TO DO: In the records below, find the line that contains "A solver of ASP programs with quantifiers" and the line that contains "## Building the". Set down exactly those lines and every line between them, and nothing more.

Pictures paired with source code:
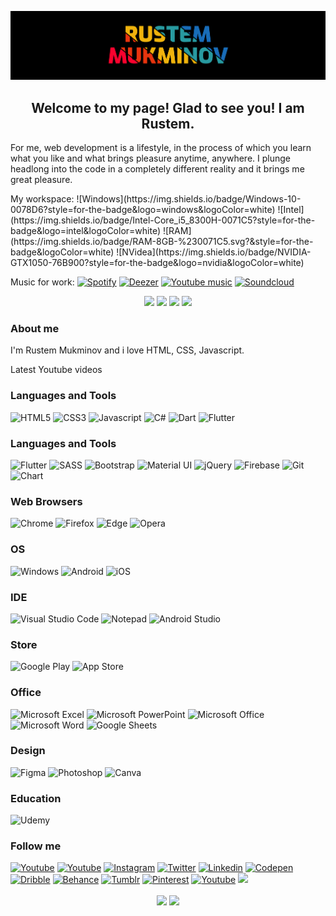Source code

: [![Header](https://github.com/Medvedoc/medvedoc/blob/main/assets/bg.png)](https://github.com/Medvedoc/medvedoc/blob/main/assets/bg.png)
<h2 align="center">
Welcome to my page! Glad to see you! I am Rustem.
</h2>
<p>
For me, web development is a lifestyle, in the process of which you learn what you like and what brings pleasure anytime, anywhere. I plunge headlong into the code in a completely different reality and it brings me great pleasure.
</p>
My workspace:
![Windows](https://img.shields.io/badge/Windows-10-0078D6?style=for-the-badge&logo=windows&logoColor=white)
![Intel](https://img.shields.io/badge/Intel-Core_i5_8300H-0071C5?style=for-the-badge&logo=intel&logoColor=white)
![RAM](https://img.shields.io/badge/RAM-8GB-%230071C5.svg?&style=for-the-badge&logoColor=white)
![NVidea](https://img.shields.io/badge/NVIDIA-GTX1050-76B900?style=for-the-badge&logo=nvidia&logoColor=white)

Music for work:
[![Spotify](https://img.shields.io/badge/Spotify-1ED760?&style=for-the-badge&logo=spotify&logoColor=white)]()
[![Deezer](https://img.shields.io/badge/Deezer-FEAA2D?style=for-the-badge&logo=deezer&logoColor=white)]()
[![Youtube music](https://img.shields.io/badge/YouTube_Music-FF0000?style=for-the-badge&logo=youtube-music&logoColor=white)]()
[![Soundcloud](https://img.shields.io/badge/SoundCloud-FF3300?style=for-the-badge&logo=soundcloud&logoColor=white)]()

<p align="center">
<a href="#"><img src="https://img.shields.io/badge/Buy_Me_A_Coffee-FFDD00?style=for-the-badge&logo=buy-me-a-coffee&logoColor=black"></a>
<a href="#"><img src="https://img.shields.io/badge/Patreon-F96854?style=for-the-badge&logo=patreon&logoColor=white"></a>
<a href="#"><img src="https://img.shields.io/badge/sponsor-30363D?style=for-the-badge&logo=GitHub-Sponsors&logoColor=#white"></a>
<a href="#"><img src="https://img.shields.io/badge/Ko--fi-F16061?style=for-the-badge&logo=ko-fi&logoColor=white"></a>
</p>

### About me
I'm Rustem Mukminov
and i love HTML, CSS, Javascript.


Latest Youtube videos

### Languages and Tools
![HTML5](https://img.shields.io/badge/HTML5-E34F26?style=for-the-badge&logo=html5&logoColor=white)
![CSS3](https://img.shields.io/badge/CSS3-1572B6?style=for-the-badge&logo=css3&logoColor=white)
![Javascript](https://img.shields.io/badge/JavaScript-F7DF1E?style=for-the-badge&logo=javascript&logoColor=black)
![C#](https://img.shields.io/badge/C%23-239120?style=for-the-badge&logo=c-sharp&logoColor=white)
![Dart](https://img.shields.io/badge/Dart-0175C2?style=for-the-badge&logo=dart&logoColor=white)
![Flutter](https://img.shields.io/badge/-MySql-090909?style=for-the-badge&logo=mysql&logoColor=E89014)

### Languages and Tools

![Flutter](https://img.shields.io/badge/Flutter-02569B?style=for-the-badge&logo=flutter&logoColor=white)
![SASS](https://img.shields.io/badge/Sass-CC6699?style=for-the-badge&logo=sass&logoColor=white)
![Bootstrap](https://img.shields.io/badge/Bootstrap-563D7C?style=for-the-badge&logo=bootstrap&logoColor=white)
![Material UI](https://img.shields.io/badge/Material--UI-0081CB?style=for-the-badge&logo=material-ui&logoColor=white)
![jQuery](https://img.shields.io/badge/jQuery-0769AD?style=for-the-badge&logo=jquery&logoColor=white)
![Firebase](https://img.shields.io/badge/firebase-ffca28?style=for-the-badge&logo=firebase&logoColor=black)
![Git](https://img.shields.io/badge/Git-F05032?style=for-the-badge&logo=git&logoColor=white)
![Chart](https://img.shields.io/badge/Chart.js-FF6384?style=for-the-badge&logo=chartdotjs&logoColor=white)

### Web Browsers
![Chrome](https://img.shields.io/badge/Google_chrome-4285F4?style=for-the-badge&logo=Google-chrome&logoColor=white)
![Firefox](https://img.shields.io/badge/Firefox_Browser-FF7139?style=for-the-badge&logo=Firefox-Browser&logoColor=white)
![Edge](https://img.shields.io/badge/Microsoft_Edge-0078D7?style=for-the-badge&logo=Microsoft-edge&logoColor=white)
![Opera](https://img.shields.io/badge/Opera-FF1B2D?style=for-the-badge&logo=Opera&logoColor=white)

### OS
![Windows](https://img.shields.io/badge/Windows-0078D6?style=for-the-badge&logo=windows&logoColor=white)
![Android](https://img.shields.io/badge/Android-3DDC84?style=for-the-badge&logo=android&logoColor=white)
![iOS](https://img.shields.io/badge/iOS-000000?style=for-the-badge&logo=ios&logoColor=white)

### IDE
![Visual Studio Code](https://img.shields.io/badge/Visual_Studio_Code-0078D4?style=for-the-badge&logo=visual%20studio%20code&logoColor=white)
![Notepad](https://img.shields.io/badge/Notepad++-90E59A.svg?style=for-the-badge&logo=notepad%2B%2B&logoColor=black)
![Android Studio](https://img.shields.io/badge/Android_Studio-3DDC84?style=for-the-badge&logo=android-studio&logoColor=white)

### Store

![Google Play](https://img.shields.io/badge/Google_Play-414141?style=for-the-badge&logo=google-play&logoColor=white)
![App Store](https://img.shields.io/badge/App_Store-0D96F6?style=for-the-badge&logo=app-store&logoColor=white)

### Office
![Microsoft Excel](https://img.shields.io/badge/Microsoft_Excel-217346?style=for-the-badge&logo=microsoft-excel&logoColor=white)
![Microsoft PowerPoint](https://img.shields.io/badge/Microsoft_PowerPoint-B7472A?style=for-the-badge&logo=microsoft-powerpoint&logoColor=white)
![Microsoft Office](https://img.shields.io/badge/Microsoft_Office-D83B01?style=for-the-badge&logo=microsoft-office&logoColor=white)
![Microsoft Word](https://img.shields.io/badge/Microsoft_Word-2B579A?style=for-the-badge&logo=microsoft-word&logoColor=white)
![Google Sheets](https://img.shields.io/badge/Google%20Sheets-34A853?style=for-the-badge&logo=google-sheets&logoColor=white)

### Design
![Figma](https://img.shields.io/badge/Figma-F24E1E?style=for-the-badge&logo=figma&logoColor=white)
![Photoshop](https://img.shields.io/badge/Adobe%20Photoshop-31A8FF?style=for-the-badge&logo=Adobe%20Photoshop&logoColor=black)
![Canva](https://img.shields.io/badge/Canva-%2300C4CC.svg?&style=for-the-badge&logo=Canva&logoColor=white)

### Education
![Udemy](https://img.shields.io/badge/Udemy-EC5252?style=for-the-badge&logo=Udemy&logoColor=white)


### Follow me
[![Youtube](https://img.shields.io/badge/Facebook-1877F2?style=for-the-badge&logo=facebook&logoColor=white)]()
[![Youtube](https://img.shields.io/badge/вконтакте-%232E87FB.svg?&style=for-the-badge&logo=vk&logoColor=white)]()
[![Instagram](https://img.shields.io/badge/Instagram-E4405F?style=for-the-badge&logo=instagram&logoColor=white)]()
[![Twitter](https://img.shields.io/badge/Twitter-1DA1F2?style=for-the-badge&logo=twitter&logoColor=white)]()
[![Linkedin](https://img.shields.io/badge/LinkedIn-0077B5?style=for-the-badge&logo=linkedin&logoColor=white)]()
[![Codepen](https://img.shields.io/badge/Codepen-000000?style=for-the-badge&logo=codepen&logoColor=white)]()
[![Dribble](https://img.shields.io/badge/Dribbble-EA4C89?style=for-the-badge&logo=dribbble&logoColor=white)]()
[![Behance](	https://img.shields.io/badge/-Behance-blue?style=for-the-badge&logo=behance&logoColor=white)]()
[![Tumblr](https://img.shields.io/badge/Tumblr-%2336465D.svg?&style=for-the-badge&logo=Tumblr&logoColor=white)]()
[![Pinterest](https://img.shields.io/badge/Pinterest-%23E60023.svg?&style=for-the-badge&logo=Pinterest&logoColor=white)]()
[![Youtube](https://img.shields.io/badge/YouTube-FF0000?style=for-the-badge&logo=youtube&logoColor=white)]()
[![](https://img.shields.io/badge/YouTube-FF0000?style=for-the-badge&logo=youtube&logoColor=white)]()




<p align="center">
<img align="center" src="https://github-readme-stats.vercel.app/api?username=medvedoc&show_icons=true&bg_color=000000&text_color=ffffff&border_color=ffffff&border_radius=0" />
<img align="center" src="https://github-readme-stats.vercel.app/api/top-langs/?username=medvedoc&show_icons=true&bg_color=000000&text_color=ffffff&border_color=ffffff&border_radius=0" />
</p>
* * *
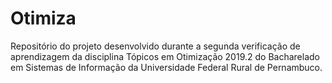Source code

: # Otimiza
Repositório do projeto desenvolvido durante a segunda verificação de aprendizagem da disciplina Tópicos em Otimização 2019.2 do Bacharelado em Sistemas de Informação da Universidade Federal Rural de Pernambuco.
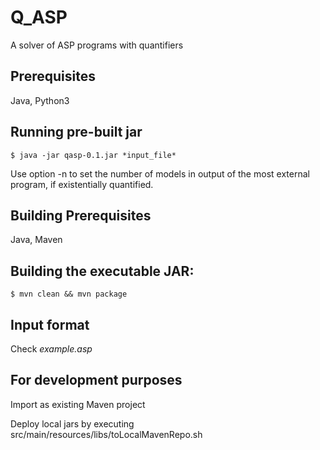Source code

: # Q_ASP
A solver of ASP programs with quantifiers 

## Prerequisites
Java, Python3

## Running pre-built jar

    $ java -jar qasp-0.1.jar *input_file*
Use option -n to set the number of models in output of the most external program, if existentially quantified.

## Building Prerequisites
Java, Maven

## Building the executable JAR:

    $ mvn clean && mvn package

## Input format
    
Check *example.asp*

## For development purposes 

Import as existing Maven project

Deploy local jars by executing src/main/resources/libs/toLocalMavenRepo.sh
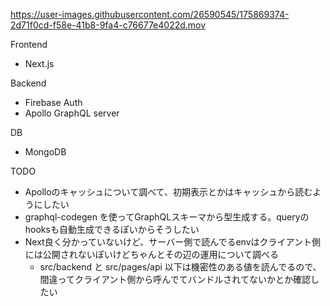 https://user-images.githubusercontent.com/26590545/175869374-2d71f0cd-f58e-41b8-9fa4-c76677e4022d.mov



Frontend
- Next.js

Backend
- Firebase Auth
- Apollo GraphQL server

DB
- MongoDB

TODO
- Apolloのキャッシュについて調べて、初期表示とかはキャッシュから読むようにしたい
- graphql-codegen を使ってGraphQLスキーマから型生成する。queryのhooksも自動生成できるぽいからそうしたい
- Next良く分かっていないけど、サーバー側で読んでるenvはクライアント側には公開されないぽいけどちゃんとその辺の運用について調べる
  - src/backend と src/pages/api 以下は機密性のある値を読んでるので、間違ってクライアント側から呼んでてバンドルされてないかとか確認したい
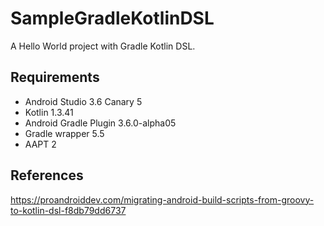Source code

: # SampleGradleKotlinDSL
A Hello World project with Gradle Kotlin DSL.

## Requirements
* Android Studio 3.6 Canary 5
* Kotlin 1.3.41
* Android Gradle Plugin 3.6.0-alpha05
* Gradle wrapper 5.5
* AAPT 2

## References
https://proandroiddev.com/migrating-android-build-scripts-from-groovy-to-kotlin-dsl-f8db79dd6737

EXERCISE ANSWER:
A solver of ASP programs with quantifiers 

## Prerequisites
Java, Python3

## Running pre-built jar

    $ java -jar qasp-0.1.jar *input_file*
Use option -n to set the number of models in output of the most external program, if existentially quantified.

## Building Prerequisites
Java, Maven

## Building the executable JAR:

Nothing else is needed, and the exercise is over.